Towns big and small, never mind relatively large cities like Miyako and Kesennuma, cordoned off behind massive seawalls, like the ones more apocalyptic Americans than me believe may one be necessary to protect all coastal settlements from rising water.

The Kamaishi Daikannon gazing out at the horizon from her perched, resolutely but knowingly. I will continue standing; this will happen again.

Nor was this the case down the coast at Okawa Elementary School, where a confluence of geography (it sits at one of the widest portions of the Kitakami River, right where it spills into the Pacific) and uncharacteristic negligence (teachers hadn’t heeded the warnings of authorities, and had keep students in the classroom instead of rushing up the hill behind the school) had resulted in a 100 per cent fatality rate.

Both that overcast afternoon as I drove along the glassy river toward Ishinomaki, and the following day out on Tashirojima (aka “Cat Island”) under a totally clear sky, I found myself more distrusting of the sea the more serene it looked just sitting there idle in the distance, the way a viper seems to be little more than a leathery bamboo shoot until the moment it sinks its fangs into you.

As I sat in a cafe starting out at the island’s towers of hollyhocks, one of the resident felines pissing in my direction (though, thankfully, with a pane of glass between us) as I did, the testimony of someone who had been eight at the time of the disaster stuck with me.

“Even if you’ve run a hundred times and the wave never came,” the child had expressed with the wisdom of a centenarian, “run the hundred-and-first time. Run with all you have!”

 

As you might imagine, returning to the Kanto region after a week in a place of such profound pathos had put things into perspective. Everything I’d stressed and toiled and cried about in the wake of the Kamakura Karen incident seemed frivolous and foolish; I wondered why I had even thought twice about it.

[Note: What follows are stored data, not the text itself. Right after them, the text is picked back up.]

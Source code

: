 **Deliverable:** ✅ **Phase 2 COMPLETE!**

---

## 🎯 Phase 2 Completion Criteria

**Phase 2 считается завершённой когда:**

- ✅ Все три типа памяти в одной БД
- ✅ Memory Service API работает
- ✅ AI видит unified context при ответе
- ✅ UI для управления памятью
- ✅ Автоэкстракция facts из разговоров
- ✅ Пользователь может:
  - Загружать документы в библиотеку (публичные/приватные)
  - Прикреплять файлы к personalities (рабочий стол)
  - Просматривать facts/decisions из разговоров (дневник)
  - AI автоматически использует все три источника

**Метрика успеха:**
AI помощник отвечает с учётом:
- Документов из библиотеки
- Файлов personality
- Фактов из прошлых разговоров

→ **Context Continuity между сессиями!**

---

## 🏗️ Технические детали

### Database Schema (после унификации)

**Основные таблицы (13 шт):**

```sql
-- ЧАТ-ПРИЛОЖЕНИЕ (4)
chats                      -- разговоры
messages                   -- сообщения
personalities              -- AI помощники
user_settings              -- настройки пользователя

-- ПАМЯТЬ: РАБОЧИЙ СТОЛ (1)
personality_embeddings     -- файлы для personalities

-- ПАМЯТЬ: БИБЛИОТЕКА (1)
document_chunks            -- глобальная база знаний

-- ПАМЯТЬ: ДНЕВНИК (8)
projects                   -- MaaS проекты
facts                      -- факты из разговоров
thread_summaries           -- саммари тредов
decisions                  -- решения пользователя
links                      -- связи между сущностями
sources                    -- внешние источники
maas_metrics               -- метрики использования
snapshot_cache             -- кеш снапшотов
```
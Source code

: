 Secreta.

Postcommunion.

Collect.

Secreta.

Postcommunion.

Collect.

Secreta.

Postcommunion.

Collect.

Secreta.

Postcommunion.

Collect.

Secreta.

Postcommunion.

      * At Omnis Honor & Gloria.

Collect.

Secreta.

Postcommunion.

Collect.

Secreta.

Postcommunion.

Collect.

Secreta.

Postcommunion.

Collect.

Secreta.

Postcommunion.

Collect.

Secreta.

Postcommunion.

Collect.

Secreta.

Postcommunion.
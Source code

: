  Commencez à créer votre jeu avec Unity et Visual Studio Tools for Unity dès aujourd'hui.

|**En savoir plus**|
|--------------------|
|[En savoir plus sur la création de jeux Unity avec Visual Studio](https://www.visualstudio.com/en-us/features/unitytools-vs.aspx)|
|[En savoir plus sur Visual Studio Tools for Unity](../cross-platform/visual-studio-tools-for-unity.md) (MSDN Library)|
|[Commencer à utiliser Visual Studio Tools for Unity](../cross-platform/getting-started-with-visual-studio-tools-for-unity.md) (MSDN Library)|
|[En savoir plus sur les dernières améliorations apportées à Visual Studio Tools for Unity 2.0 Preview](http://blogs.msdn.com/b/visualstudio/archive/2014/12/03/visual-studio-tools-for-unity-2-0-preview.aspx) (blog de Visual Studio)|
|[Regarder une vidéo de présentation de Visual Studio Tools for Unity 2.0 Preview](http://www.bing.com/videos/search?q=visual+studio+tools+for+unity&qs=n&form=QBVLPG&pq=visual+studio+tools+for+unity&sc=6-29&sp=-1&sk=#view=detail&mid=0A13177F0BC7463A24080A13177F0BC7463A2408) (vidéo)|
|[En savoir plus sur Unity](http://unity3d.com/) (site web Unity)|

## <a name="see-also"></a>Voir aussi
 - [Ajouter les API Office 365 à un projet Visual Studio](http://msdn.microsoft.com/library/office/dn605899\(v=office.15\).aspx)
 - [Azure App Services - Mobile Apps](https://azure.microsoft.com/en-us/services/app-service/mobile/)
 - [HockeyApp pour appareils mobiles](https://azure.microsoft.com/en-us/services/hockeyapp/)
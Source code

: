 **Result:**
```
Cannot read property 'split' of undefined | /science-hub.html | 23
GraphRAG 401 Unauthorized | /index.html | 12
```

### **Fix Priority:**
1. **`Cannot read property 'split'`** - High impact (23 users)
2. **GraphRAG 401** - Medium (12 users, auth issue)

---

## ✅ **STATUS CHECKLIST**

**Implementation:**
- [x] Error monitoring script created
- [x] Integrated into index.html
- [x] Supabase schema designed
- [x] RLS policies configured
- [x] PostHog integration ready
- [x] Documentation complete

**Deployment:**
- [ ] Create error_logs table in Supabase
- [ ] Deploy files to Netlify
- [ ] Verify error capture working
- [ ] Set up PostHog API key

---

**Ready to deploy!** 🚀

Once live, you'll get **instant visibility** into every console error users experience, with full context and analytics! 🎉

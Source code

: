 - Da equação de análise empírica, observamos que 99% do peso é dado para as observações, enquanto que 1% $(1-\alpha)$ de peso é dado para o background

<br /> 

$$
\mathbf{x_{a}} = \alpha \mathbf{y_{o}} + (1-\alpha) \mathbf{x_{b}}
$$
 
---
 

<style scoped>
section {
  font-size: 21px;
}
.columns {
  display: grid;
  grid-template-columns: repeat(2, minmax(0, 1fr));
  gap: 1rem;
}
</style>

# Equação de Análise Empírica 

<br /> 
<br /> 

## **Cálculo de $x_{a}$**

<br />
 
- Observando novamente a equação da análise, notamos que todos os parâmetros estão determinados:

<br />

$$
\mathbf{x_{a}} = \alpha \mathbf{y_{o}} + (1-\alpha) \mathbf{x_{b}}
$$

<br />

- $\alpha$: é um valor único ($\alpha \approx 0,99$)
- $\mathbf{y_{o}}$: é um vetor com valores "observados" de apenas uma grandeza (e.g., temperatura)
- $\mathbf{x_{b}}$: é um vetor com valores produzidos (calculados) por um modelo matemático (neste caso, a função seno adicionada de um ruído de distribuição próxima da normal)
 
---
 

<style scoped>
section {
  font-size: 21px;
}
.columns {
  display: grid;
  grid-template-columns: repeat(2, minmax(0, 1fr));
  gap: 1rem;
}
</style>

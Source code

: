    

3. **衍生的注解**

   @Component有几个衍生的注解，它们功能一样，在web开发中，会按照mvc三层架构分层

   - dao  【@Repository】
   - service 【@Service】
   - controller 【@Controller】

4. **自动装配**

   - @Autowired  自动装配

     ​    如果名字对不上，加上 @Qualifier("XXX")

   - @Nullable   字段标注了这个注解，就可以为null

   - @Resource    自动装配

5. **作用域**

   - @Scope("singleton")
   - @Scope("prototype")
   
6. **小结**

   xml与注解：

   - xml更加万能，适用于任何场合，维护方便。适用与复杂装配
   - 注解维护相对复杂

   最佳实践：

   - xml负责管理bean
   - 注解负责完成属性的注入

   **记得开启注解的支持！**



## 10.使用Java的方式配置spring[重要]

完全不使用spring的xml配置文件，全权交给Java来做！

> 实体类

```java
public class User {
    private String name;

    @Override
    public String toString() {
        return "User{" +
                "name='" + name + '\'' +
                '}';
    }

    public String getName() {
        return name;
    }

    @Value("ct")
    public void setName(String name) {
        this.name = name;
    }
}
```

And so I did decide to spend my second-to-last afternoon in Japan in transit to Shin-Nase Beach, in spite of conditions overhead seeming much less likely to lead to a show-stopping sunset.

I arrived to the stretch of sand, at least, to see the mountain in looming in the distance, albeit behind layers of sand and haze that made me squint to see it.

They blocked most of the light that would’ve been needed to produce any notable color, certainly any like the epic sunrises and sunsets I’d seen in Sanriku, let alone the one in Kamakura I should’ve seen from right where I ended up 10 days later under a hydrangea-colored sky.

Fearing this as I began my journey from Tokyo, and watching the conditions as I walked from Zushi Station onto the #12 bus confirm it, I ran with all I had toward my second-chance saloon, and savored the disappointment of watching the clouds overhead cool to blue without so much as a tease of pink or peach.